The proof takes every non-nilpotent element $f$, and proves that there exists a prime ideal which does not contain $f$. Clearly the intersection of all such prime ideals will not contain any non-nilpotent element.
However, $A$ may contain an infinite number of non-nilpotent elements. Does this not imply that an infinite intersection of prime ideals should also be a prime ideal?
Thanks in advance!
Best Answer
Certainly not. If we assumed that the intersections of infinitely many prime ideals always had to be prime, then the nilradical of any ring with infinitely many prime ideals would have to be prime, but the nilradical of a commutative ring is prime iff the ring has a unique minimal prime ideal. There are lots of counterexamples to that, though, so the original assumption was wrong.

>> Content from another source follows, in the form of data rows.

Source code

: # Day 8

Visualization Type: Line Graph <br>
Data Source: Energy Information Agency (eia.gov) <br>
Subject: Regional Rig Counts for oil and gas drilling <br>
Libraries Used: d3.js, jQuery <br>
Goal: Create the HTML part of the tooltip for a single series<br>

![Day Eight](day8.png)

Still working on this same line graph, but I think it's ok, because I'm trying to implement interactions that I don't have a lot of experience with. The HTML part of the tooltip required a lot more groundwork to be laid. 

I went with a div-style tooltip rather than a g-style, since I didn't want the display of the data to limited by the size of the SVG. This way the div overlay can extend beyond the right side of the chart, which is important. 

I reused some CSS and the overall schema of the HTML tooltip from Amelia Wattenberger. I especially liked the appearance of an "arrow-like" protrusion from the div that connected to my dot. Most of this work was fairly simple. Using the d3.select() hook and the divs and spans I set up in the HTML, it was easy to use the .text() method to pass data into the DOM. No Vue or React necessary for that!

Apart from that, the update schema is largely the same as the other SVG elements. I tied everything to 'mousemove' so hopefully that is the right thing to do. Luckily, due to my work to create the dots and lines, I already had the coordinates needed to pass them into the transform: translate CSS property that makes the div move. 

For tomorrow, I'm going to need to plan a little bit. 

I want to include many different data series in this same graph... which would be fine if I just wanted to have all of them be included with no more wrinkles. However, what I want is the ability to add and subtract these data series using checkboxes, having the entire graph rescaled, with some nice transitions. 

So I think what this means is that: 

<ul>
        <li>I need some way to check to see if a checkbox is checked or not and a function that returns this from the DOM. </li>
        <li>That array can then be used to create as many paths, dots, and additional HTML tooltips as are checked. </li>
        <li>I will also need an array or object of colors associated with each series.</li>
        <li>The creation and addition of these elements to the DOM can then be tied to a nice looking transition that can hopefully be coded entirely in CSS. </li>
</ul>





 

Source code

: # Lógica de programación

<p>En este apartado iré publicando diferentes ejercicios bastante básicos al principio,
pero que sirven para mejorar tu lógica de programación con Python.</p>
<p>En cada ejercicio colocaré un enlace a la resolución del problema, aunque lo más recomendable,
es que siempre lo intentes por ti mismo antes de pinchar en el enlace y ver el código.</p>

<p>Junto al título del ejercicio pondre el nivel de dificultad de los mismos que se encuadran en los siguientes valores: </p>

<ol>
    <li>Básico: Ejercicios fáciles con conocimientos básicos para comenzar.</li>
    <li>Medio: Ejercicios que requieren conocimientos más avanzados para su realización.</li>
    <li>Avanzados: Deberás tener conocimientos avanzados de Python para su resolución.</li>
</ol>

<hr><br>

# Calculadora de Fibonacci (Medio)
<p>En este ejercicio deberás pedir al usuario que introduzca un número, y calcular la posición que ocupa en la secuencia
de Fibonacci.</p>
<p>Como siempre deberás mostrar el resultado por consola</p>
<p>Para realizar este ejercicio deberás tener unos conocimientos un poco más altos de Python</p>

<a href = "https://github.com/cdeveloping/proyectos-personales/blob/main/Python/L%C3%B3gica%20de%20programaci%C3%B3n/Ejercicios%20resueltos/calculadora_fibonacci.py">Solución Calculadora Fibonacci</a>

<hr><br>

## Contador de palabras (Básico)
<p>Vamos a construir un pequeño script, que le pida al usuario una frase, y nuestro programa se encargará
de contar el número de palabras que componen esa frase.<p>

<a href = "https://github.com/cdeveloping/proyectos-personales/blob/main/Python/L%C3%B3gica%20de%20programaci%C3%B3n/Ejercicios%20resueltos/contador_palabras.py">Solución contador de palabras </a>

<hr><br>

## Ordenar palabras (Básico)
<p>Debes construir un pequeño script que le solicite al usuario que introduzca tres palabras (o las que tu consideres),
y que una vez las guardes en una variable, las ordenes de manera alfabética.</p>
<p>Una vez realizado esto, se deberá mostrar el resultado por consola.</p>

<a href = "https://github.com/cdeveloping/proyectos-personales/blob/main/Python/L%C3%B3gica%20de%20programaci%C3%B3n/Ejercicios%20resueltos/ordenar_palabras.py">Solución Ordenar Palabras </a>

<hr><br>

Michalis pointed out that the intersection of two primes does not have to be prime. A simple example would be $F\times F$ for a field $F$. $F\times \{0\}$ and $\{0\}\times F$ are both maximal, hence prime, ideals, and their intersection is $\{0\}\times\{0\}$ which is certainly not prime.
This idea generalizes to an infinite ideal example. Let $R=\prod_{i=1}^\infty F$ For a field $F$. The ideal $M_i$ which is $F$ on every coordinate except on the $i$th coordinate, and is zero on the $i$th coordinate is a maximal, hence prime ideal of $R$. The intersection of these ideals is the zero ideal, but again, the zero ideal isn't prime.
Finally, let's get one with a nonzero nilradical. Take the same ring $R$ as above, and construct the triangular matrix ring of matrices that look like this: $\begin{bmatrix}a&b\\0&a\end{bmatrix}$ for $a,b\in R$. The intersection of maximal ideals of this ring is equal to the set of matrices of the form $\begin{bmatrix}0&b\\0&0\end{bmatrix}$ for $a,b\in R$, which is again not prime. There are infinitely many such matrices if your field is infinite.
However, there is an important case when the intersection of a family of prime ideals is prime: if they form a descending chain.